NDO Limited
- Type: Private (was public)
- Industry: Internet
- Predecessor: NetDirect Limited
- Founded: November 1995 (as NetDirect)
- Founder: Chris Anderson
- Defunct: June 2005
- Fate: Taken over by Namesco
- Headquarters: Woodford, Essex, UK
- Key people: Steve Wainwright, Managing Director Sam Hill, Development Director Mark Tayor, Technical Director
- Products: Internet Services
- Number of employees: 40 (at takeover 2005)
- Website: http://www.ndo.com

= NDO =

NDO Limited was an Internet service provider (ISP) in the United Kingdom. Originally established in 1995, originating from NetDirect which was one of the first ISPs in the UK.

==History==
Founded as NetDirect Internet Ltd in November 1995 by Andrew "Chris" Anderson from a back bedroom in New Cross, London early expansion saw the business move to Greenwich, London. In February 1999 74% of NetDirect was purchased by Distefora Holding A.G and it became one of the first Internet service providers to be acquired as UK ISP market consolidation began. At the time of the takeover NetDirect employed about fifty staff.

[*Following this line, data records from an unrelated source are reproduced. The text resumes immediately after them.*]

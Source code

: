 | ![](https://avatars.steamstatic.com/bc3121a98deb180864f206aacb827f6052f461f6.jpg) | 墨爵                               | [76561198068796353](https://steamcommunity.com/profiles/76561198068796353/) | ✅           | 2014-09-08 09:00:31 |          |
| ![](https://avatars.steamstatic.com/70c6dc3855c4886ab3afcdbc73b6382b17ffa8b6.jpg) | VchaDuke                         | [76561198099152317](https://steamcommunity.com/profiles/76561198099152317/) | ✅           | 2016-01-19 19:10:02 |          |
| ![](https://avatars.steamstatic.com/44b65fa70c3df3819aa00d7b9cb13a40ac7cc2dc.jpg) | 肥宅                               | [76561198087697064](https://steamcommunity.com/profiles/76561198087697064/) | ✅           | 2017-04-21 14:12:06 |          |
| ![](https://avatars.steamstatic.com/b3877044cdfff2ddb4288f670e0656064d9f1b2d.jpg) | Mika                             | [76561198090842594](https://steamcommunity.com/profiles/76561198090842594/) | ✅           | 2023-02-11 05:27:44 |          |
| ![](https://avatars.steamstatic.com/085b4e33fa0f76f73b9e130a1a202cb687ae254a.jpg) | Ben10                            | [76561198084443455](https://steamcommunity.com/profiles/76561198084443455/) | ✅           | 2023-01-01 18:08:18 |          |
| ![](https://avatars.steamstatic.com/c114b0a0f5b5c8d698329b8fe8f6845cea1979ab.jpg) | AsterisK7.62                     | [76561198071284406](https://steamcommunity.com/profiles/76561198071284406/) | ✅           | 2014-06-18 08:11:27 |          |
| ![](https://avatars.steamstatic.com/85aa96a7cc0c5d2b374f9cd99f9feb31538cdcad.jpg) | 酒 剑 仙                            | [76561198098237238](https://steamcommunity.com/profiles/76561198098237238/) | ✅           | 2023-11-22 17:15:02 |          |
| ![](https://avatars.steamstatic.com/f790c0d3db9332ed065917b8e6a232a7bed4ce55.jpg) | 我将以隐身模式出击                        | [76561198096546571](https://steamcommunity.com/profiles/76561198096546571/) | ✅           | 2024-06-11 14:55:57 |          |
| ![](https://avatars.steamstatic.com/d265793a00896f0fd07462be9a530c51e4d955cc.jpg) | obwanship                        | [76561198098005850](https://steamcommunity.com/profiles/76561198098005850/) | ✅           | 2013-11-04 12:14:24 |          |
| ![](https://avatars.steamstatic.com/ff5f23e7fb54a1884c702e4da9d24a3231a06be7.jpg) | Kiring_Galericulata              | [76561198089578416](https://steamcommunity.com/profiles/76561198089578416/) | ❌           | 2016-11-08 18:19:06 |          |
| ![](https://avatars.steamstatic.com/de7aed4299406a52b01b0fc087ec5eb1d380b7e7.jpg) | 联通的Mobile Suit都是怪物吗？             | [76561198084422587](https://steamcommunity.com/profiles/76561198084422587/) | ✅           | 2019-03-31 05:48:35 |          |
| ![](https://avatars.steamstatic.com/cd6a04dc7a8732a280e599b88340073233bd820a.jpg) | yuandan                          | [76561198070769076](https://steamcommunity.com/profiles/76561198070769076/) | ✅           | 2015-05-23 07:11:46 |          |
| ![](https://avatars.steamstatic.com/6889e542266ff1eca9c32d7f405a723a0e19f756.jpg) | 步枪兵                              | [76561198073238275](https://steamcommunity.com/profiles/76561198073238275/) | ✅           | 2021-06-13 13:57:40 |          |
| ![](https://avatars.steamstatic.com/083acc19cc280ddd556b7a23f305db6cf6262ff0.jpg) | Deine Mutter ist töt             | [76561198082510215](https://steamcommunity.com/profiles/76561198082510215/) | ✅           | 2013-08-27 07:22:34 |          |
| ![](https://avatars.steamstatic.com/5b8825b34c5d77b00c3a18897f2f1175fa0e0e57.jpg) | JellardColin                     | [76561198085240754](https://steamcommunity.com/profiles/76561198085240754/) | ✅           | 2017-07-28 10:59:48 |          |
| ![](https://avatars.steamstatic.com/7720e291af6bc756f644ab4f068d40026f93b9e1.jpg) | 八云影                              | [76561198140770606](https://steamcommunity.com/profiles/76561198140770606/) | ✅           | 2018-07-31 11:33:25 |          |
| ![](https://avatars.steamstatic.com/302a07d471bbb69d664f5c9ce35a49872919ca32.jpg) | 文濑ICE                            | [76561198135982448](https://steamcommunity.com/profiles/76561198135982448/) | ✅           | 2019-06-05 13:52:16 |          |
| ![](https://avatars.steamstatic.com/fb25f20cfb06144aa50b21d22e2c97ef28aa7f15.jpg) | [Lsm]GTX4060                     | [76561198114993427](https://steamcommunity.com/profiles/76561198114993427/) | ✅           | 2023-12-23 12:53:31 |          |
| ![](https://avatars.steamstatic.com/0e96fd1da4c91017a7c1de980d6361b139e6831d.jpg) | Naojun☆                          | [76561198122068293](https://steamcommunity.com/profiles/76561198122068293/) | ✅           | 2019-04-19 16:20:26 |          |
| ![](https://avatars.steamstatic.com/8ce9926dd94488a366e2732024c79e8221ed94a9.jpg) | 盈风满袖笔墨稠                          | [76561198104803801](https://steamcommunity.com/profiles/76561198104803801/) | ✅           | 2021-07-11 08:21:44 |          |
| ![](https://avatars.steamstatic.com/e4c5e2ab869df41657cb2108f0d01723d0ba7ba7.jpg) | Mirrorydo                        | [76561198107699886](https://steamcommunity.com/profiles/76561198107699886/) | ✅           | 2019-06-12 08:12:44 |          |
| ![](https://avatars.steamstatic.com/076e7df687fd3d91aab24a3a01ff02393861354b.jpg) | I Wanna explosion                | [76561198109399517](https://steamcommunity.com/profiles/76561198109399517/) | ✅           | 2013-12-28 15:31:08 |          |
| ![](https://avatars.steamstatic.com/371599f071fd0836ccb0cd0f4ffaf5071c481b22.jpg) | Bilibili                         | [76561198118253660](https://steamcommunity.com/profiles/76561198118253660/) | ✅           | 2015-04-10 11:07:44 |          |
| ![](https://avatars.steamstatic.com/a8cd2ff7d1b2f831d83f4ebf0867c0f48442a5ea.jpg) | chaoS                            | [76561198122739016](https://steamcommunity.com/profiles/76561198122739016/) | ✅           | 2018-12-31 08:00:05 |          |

NetDirect subsequently became the UK division of ISION AG. When ISION was formed from Distefora's acquired Internet businesses including IS Internet Services AG in Germany. At the time of floating in March 2000, ISION Internet became the largest e-business group to list on the Neuer Markt, with a valuation of $1 billion. Chris continued as managing director until September 2000. At its height ISION Internet employ more than 800 people throughout Europe, with over 100 based in the UK offices in London Docklands.

ISION grew to have over 30,000 businesses and hosting thousands of complex websites in data centers across Europe. The business was then sold to energis in December 2000 for $719million however July 2002 saw energis go into Administration.

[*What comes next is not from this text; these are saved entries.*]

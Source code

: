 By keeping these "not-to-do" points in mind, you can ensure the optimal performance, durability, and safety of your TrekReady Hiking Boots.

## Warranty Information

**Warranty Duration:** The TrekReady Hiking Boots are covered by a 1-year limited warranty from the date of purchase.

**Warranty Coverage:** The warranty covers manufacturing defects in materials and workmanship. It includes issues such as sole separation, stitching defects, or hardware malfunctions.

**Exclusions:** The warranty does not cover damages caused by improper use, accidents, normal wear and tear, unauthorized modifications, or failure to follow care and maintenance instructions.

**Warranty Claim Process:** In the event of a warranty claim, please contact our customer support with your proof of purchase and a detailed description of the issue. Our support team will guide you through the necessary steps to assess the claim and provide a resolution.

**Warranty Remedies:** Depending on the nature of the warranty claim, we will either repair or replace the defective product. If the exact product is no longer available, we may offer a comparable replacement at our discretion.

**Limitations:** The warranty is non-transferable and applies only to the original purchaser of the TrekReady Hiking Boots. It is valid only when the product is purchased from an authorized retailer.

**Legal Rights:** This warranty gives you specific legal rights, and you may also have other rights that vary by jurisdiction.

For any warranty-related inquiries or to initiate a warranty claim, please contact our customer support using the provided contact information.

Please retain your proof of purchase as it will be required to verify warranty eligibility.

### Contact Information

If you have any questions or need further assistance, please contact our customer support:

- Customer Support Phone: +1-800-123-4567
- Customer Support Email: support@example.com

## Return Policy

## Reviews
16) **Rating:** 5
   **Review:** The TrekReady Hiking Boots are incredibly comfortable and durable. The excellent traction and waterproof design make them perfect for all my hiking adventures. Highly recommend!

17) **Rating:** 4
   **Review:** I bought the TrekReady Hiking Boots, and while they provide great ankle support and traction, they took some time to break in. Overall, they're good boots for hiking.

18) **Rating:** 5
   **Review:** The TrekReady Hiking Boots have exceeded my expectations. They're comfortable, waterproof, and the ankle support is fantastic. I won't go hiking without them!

ISION was then taken over from the energis administration receivers in November 2002 by Steve Wainwright the former Finance Director of Ision AG, Sam Hill and Mark Taylor the company was renamed to NDO to avoid legal complications associated with the Ision and NetDirect brands. NDO then subsequently expanded to offer ADSL broadband solutions, with the emphasis on customer service and not necessarily cheap and cheerful.

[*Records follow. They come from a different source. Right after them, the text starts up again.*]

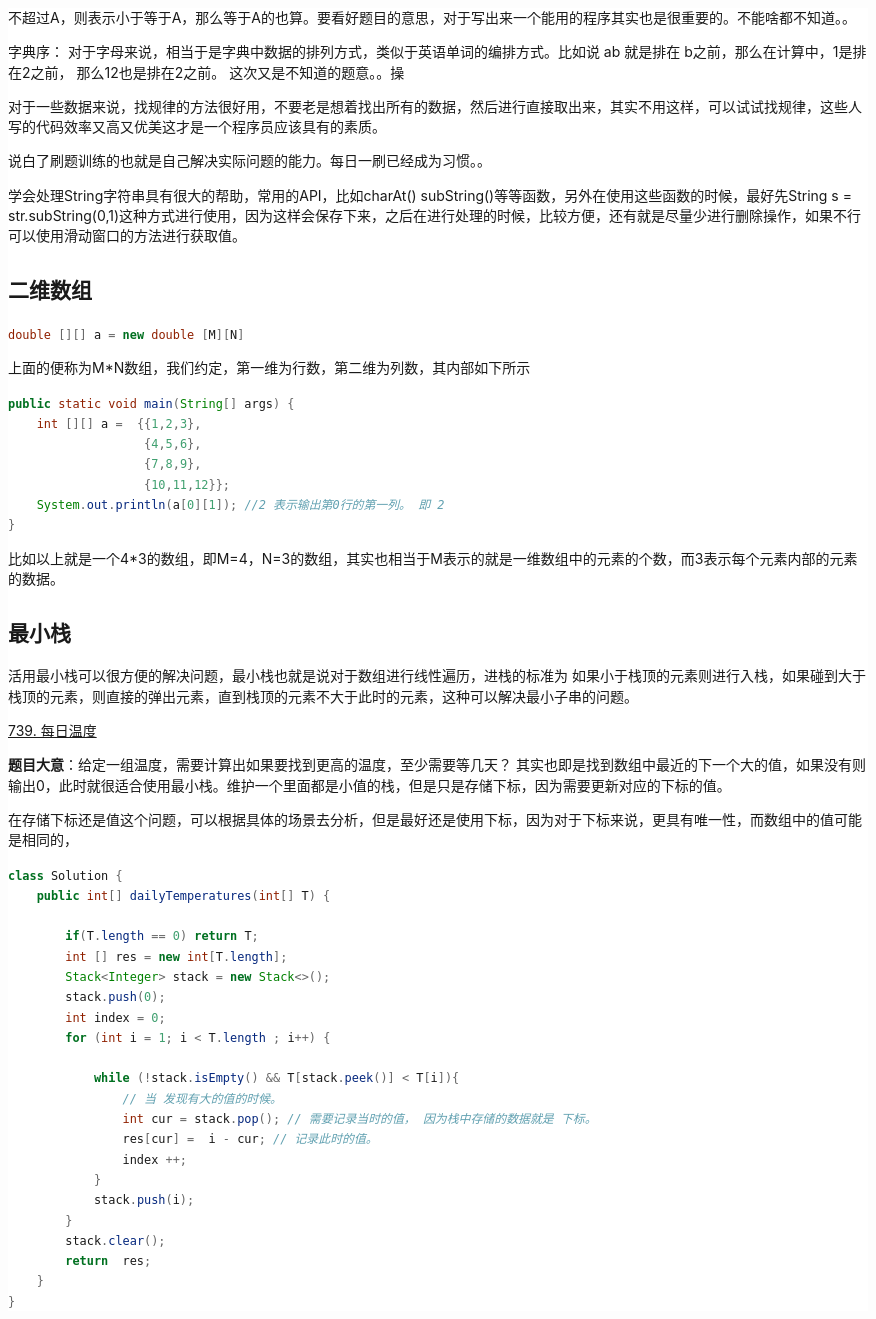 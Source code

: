 不超过A，则表示小于等于A，那么等于A的也算。要看好题目的意思，对于写出来一个能用的程序其实也是很重要的。不能啥都不知道。。

字典序： 对于字母来说，相当于是字典中数据的排列方式，类似于英语单词的编排方式。比如说 ab 就是排在 b之前，那么在计算中，1是排在2之前， 那么12也是排在2之前。 这次又是不知道的题意。。操 	

对于一些数据来说，找规律的方法很好用，不要老是想着找出所有的数据，然后进行直接取出来，其实不用这样，可以试试找规律，这些人写的代码效率又高又优美这才是一个程序员应该具有的素质。

说白了刷题训练的也就是自己解决实际问题的能力。每日一刷已经成为习惯。。

学会处理String字符串具有很大的帮助，常用的API，比如charAt()  subString()等等函数，另外在使用这些函数的时候，最好先String s = str.subString(0,1)这种方式进行使用，因为这样会保存下来，之后在进行处理的时候，比较方便，还有就是尽量少进行删除操作，如果不行可以使用滑动窗口的方法进行获取值。

## 二维数组

```java
double [][] a = new double [M][N]
```

上面的便称为M*N数组，我们约定，第一维为行数，第二维为列数，其内部如下所示

```java
public static void main(String[] args) {
    int [][] a =  {{1,2,3},
                   {4,5,6},
                   {7,8,9},
                   {10,11,12}};
    System.out.println(a[0][1]); //2 表示输出第0行的第一列。 即 2
}
```

比如以上就是一个4*3的数组，即M=4，N=3的数组，其实也相当于M表示的就是一维数组中的元素的个数，而3表示每个元素内部的元素的数据。

## 最小栈

活用最小栈可以很方便的解决问题，最小栈也就是说对于数组进行线性遍历，进栈的标准为 如果小于栈顶的元素则进行入栈，如果碰到大于栈顶的元素，则直接的弹出元素，直到栈顶的元素不大于此时的元素，这种可以解决最小子串的问题。

[739. 每日温度](https://leetcode-cn.com/problems/daily-temperatures/)

**题目大意**：给定一组温度，需要计算出如果要找到更高的温度，至少需要等几天？ 其实也即是找到数组中最近的下一个大的值，如果没有则输出0，此时就很适合使用最小栈。维护一个里面都是小值的栈，但是只是存储下标，因为需要更新对应的下标的值。

在存储下标还是值这个问题，可以根据具体的场景去分析，但是最好还是使用下标，因为对于下标来说，更具有唯一性，而数组中的值可能是相同的，

```java
class Solution {
    public int[] dailyTemperatures(int[] T) {
        
        if(T.length == 0) return T;
        int [] res = new int[T.length];
        Stack<Integer> stack = new Stack<>();
        stack.push(0);
        int index = 0;
        for (int i = 1; i < T.length ; i++) {

            while (!stack.isEmpty() && T[stack.peek()] < T[i]){
                // 当 发现有大的值的时候。
                int cur = stack.pop(); // 需要记录当时的值， 因为栈中存储的数据就是 下标。
                res[cur] =  i - cur; // 记录此时的值。
                index ++;
            }
            stack.push(i);
        }
        stack.clear();
        return  res;
    }
}
```
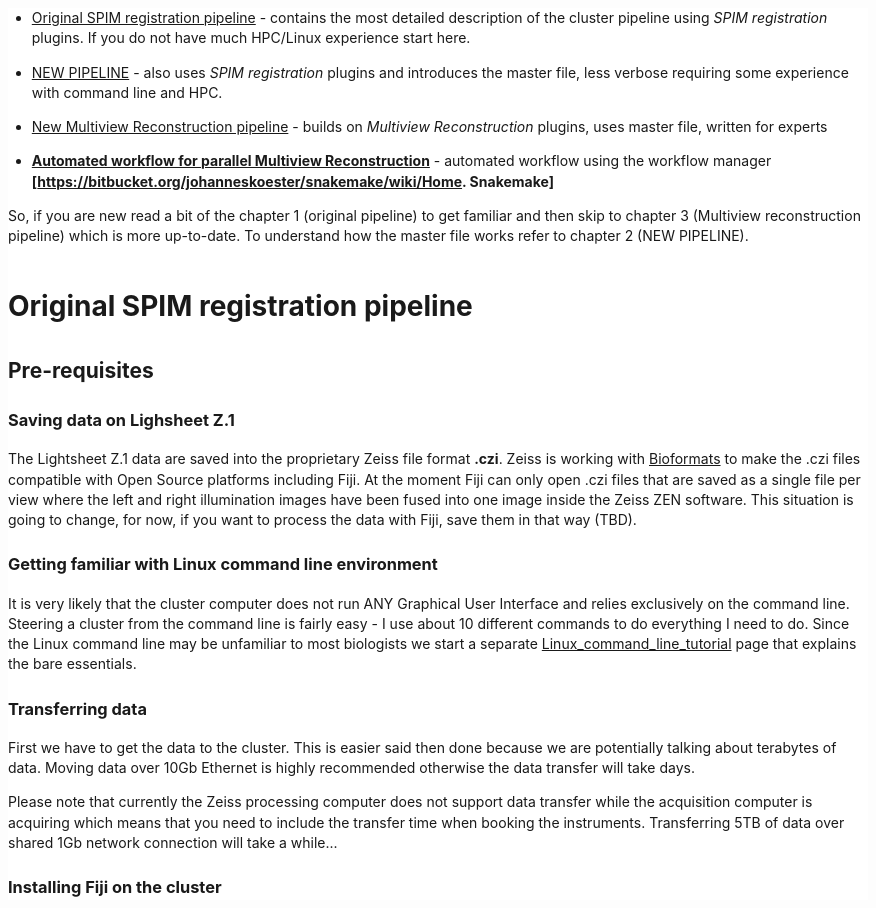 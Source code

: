-   [Original SPIM registration pipeline](#Original_SPIM_registration_pipeline "wikilink") - contains the most detailed description of the cluster pipeline using *SPIM registration* plugins. If you do not have much HPC/Linux experience start here.



-   [NEW PIPELINE](#NEW_PIPELINE "wikilink") - also uses *SPIM registration* plugins and introduces the master file, less verbose requiring some experience with command line and HPC.



-   [New Multiview Reconstruction pipeline](#New_Multiview_Reconstruction_pipeline "wikilink") - builds on *Multiview Reconstruction* plugins, uses master file, written for experts



-   **[Automated workflow for parallel Multiview Reconstruction](Automated_workflow_for_parallel_Multiview_Reconstruction)** - automated workflow using the workflow manager **\[https://bitbucket.org/johanneskoester/snakemake/wiki/Home. Snakemake\]**

So, if you are new read a bit of the chapter 1 (original pipeline) to get familiar and then skip to chapter 3 (Multiview reconstruction pipeline) which is more up-to-date. To understand how the master file works refer to chapter 2 (NEW PIPELINE).

Original SPIM registration pipeline
===================================

Pre-requisites
--------------

### Saving data on Lighsheet Z.1

The Lightsheet Z.1 data are saved into the proprietary Zeiss file format **.czi**. Zeiss is working with [Bioformats](http://loci.wisc.edu/software/bio-formats) to make the .czi files compatible with Open Source platforms including Fiji. At the moment Fiji can only open .czi files that are saved as a single file per view where the left and right illumination images have been fused into one image inside the Zeiss ZEN software. This situation is going to change, for now, if you want to process the data with Fiji, save them in that way (TBD).

### Getting familiar with Linux command line environment

It is very likely that the cluster computer does not run ANY Graphical User Interface and relies exclusively on the command line. Steering a cluster from the command line is fairly easy - I use about 10 different commands to do everything I need to do. Since the Linux command line may be unfamiliar to most biologists we start a separate [Linux\_command\_line\_tutorial](Linux_command_line_tutorial) page that explains the bare essentials.

### Transferring data

First we have to get the data to the cluster. This is easier said then done because we are potentially talking about terabytes of data. Moving data over 10Gb Ethernet is highly recommended otherwise the data transfer will take days.

Please note that currently the Zeiss processing computer does not support data transfer while the acquisition computer is acquiring which means that you need to include the transfer time when booking the instruments. Transferring 5TB of data over shared 1Gb network connection will take a while...

### Installing Fiji on the cluster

In June 2005, NDO was sold again (for the fifth time) to the Namesco Group but didn't survive until its 10th anniversary as an Internet company.

NDO now remains only as a trading brand of Namesco, all original servers, hosting platforms and connectivity services have been retired. Some of the original staff remain at Namesco; Mark Taylor (Sysad, 4th round intake), Andrew Snowball (Sysad, 3rd round intake) and Chirag Patel (Tech Support).

==Awards==
Won the Best business broadband ISP at the Future UK Internet Awards in 2003.

Won the Which Magazine best Buy for dialup in 2003.

Finalist for Best Consumer ISP and Best Hosting Provider at the ISPA Awards in 2004.

Finalist for Best Business ISP and Best Hosting Provider at the ISPA Awards in 2005.

==Trivia==
NDO stood for NetDirect Online and was version 2 of NetDirect's portal with sales, support and knowledge base pages merging and edited content with selected sites.

Chris Anderson once sealed up a Fire Exit at the Greenwich premises, claiming "security reasons".